All lines in the data that hold the word "thebibliography" need copying.

[Stored data]
┌──

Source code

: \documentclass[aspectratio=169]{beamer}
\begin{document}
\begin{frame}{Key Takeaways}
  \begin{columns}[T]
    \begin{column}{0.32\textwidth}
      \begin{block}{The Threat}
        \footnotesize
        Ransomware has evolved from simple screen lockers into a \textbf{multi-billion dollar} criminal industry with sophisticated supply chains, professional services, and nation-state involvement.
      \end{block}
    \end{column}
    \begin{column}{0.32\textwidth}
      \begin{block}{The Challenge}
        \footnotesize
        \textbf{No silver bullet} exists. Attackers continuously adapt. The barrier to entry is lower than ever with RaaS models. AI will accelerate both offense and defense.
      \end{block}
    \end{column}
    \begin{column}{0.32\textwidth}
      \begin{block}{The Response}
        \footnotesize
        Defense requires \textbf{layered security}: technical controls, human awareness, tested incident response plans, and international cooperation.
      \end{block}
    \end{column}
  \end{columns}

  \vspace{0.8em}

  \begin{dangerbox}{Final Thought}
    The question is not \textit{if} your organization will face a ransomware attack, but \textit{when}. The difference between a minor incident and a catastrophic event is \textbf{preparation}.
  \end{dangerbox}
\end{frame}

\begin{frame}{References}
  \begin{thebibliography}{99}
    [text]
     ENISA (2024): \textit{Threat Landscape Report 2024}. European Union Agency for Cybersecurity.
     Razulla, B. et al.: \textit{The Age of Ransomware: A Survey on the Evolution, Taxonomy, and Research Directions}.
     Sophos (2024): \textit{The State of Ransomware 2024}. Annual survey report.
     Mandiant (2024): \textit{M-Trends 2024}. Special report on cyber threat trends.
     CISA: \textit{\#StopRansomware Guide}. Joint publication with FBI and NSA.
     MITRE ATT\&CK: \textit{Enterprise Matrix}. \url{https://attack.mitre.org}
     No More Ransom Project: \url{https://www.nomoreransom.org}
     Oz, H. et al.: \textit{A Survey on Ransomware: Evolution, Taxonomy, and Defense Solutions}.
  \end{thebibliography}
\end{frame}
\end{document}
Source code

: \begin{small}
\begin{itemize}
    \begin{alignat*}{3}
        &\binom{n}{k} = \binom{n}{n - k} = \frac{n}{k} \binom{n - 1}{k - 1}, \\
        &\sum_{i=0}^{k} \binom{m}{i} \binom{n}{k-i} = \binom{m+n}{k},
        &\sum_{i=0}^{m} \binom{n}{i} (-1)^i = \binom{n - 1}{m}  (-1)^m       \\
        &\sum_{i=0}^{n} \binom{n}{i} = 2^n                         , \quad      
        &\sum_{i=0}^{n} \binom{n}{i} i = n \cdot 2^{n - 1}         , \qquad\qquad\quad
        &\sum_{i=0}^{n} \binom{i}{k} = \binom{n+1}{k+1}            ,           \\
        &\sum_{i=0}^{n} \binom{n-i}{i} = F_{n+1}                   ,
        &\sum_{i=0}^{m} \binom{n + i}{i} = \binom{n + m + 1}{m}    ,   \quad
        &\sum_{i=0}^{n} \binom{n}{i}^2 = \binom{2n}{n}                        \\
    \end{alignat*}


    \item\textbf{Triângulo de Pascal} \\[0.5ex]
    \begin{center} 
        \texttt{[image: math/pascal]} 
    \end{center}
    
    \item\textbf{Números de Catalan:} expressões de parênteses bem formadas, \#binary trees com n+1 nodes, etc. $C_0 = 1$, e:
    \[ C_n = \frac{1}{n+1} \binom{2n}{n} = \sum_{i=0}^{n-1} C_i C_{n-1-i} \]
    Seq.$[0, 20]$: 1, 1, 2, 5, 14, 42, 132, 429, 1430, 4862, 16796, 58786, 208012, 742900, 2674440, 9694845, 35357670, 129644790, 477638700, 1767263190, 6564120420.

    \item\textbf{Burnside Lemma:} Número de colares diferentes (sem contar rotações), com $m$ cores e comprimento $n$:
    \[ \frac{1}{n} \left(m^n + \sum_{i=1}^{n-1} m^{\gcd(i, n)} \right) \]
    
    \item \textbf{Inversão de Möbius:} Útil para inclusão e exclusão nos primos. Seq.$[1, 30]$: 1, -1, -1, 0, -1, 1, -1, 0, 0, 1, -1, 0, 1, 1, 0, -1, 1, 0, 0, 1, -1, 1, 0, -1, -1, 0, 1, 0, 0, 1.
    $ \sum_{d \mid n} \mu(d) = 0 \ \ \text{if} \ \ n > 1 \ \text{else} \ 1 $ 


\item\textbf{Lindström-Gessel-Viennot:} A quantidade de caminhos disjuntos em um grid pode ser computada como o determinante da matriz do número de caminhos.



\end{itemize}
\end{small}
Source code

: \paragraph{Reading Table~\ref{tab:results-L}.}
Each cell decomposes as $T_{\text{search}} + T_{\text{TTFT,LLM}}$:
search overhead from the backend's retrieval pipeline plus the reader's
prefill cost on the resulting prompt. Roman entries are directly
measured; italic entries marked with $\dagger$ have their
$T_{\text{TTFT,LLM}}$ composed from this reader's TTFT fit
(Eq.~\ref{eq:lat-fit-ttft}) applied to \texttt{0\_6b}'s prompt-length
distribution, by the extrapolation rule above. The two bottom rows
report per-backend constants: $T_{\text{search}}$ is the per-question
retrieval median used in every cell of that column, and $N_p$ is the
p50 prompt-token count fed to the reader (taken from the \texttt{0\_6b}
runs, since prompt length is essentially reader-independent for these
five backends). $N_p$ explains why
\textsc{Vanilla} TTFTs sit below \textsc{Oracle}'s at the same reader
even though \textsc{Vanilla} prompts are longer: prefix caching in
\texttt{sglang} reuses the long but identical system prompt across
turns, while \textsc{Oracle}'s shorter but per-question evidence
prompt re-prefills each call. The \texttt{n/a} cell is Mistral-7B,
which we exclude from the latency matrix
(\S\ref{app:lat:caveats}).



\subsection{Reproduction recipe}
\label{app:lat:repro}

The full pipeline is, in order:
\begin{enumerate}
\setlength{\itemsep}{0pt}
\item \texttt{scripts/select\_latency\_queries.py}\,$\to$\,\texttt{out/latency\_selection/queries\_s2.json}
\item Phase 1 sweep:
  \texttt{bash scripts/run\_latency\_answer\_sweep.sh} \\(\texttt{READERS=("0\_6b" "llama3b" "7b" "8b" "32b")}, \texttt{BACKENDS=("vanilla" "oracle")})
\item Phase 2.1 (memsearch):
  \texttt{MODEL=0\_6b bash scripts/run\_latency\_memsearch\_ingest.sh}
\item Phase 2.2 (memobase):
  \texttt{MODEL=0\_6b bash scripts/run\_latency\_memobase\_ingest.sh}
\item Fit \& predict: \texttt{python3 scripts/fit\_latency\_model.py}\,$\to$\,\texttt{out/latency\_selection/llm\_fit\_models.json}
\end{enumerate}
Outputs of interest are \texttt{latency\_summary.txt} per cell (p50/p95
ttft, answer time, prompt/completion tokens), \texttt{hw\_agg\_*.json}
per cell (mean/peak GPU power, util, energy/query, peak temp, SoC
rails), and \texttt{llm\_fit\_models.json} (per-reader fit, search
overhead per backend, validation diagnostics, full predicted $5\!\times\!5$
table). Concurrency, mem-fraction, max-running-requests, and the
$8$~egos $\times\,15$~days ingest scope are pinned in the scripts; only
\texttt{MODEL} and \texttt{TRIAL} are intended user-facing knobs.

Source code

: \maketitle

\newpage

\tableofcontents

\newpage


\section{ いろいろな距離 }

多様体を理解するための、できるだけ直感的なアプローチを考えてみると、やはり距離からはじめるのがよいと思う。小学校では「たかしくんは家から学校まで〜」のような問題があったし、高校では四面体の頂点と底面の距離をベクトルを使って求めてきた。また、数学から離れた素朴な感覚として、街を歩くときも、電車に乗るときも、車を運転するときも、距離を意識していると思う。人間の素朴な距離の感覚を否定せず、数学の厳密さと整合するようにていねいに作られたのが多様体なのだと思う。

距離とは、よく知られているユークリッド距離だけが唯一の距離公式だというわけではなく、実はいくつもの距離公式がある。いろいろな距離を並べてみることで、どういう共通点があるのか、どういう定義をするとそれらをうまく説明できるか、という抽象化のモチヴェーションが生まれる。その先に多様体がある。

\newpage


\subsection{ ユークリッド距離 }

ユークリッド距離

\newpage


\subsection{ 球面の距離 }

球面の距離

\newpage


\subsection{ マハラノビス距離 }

└──

» **Problem solution**
  \begin{thebibliography}{99}
  \end{thebibliography}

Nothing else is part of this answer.